→ EXERCISE:
Once you reach the line containing "A further step" in the entries below, write out that line and each one after it down to the line containing "To minimize tuple", exactly and with nothing added.
THE DATA section start
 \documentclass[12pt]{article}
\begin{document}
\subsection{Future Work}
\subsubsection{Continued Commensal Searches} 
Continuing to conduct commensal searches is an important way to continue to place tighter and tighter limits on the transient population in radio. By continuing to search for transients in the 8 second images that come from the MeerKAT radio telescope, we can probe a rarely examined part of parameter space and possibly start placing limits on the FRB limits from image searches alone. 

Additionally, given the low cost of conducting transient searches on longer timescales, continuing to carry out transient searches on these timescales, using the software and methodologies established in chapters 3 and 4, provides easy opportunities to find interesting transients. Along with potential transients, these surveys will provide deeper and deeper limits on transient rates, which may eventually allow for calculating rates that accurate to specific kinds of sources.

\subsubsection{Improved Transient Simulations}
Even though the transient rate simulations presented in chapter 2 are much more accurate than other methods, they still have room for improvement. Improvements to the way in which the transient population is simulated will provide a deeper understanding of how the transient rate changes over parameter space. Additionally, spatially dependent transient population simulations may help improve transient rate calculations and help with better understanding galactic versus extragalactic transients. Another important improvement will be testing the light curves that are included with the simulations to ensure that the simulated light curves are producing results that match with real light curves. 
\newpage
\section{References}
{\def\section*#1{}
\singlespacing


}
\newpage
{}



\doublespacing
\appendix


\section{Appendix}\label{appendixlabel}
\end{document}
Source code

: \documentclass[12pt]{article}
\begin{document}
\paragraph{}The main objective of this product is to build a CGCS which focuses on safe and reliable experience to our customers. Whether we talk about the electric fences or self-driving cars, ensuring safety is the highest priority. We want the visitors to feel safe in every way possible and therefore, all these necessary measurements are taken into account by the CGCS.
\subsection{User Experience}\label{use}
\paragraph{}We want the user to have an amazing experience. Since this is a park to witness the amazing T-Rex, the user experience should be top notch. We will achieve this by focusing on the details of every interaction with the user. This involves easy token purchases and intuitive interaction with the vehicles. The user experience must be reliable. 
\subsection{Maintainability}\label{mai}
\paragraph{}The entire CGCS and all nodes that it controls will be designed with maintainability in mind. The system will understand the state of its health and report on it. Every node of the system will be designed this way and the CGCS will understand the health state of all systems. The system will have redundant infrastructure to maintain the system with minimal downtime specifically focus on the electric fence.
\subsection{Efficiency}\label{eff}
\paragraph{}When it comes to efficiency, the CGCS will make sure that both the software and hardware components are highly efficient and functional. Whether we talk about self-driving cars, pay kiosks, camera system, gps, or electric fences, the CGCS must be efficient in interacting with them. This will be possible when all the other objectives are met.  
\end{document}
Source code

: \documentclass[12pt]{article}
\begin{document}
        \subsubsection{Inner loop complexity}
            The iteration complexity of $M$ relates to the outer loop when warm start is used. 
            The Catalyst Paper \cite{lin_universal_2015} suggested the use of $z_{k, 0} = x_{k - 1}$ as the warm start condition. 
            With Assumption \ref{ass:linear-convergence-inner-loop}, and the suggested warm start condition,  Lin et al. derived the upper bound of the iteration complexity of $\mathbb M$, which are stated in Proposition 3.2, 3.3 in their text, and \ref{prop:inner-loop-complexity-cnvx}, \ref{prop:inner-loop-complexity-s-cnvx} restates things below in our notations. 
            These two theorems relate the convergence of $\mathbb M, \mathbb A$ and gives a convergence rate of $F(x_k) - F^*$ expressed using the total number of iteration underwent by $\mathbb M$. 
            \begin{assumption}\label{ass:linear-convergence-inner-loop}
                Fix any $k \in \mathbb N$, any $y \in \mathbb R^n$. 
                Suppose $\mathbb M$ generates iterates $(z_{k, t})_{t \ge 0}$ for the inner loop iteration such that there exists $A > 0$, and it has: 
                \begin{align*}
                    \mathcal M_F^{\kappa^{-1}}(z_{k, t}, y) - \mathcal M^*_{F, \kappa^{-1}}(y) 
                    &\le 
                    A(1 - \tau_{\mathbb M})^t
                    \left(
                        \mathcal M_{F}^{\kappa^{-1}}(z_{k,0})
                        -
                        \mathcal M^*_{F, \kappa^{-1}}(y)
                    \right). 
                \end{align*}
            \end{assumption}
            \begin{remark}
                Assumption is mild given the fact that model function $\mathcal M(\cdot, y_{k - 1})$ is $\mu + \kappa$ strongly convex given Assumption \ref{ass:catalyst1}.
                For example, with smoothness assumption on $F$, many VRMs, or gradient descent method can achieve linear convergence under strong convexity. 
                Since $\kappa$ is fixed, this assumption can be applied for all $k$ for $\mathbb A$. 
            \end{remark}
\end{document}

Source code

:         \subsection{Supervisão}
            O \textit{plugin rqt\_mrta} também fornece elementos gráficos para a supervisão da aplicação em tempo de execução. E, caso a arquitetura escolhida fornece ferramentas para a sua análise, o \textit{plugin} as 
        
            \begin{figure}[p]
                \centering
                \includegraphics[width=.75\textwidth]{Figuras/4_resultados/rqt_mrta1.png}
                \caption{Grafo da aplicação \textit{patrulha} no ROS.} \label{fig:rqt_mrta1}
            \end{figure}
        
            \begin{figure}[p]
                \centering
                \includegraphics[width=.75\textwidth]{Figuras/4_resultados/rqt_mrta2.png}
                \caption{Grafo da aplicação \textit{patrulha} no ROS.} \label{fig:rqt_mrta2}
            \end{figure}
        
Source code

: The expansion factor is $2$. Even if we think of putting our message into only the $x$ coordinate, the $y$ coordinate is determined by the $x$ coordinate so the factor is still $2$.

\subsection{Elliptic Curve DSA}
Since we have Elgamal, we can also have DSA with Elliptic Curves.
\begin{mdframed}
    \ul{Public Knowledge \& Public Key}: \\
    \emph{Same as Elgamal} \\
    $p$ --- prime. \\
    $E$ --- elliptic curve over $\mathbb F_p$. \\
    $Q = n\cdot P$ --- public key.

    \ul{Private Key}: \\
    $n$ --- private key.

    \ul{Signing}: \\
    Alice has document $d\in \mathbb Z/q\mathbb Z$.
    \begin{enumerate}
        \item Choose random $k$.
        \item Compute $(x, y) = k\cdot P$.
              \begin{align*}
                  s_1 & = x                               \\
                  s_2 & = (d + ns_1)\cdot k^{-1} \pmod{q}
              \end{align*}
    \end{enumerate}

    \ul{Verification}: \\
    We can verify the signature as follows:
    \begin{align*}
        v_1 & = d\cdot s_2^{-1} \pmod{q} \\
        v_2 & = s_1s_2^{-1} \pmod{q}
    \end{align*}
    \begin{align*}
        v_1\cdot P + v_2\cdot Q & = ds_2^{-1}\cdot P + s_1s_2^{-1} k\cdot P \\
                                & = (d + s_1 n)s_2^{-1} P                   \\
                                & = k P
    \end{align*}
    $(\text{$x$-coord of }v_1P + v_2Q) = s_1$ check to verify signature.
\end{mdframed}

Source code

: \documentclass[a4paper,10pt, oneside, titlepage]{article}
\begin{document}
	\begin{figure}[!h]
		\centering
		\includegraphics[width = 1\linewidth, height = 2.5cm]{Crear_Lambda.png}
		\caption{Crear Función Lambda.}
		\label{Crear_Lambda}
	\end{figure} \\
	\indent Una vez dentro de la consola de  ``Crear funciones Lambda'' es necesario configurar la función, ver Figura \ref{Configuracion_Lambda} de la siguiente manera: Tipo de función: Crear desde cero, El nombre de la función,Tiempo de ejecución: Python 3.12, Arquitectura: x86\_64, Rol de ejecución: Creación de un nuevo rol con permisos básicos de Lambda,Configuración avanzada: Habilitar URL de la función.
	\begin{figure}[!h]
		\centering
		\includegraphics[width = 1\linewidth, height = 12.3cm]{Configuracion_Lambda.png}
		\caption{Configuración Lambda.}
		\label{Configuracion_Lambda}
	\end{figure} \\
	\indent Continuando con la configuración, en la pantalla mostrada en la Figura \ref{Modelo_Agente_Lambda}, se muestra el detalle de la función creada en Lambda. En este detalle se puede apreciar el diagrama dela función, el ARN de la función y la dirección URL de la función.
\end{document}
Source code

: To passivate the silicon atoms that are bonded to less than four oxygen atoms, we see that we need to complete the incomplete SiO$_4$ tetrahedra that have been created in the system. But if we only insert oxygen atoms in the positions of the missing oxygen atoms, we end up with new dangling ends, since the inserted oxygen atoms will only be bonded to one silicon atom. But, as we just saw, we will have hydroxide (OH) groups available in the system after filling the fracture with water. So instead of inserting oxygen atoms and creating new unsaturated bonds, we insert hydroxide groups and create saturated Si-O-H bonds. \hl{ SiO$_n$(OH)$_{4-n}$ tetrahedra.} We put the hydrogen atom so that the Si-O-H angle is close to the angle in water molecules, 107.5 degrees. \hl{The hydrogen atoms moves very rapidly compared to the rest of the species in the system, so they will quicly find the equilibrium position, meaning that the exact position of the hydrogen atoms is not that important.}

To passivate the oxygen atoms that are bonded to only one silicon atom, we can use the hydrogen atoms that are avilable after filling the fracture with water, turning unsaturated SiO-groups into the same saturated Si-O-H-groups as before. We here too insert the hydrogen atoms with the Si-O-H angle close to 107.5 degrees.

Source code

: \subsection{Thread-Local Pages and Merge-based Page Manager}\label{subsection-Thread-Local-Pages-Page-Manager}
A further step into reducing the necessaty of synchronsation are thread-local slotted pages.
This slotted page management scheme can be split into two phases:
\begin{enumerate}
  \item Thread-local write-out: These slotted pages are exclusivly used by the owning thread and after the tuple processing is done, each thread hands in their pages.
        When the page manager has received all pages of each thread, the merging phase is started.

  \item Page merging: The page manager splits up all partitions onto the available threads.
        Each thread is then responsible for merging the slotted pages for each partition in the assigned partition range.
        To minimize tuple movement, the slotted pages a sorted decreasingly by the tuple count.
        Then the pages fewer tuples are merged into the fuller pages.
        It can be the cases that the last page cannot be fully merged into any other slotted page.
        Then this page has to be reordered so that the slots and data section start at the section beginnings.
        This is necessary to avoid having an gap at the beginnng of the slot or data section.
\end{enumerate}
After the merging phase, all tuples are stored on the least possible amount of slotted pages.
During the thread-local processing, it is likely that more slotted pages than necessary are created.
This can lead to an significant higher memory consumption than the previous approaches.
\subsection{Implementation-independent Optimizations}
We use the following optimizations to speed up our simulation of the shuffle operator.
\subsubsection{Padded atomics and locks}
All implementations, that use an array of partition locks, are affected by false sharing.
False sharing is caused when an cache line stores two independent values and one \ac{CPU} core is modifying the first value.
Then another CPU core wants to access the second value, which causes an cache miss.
THE DATA section end
→ RESPONSE TO THE TASK:
A further step into reducing the necessaty of synchronsation are thread-local slotted pages.
This slotted page management scheme can be split into two phases:
\begin{enumerate}
  \item Thread-local write-out: These slotted pages are exclusivly used by the owning thread and after the tuple processing is done, each thread hands in their pages.
        When the page manager has received all pages of each thread, the merging phase is started.

  \item Page merging: The page manager splits up all partitions onto the available threads.
        Each thread is then responsible for merging the slotted pages for each partition in the assigned partition range.
        To minimize tuple movement, the slotted pages a sorted decreasingly by the tuple count.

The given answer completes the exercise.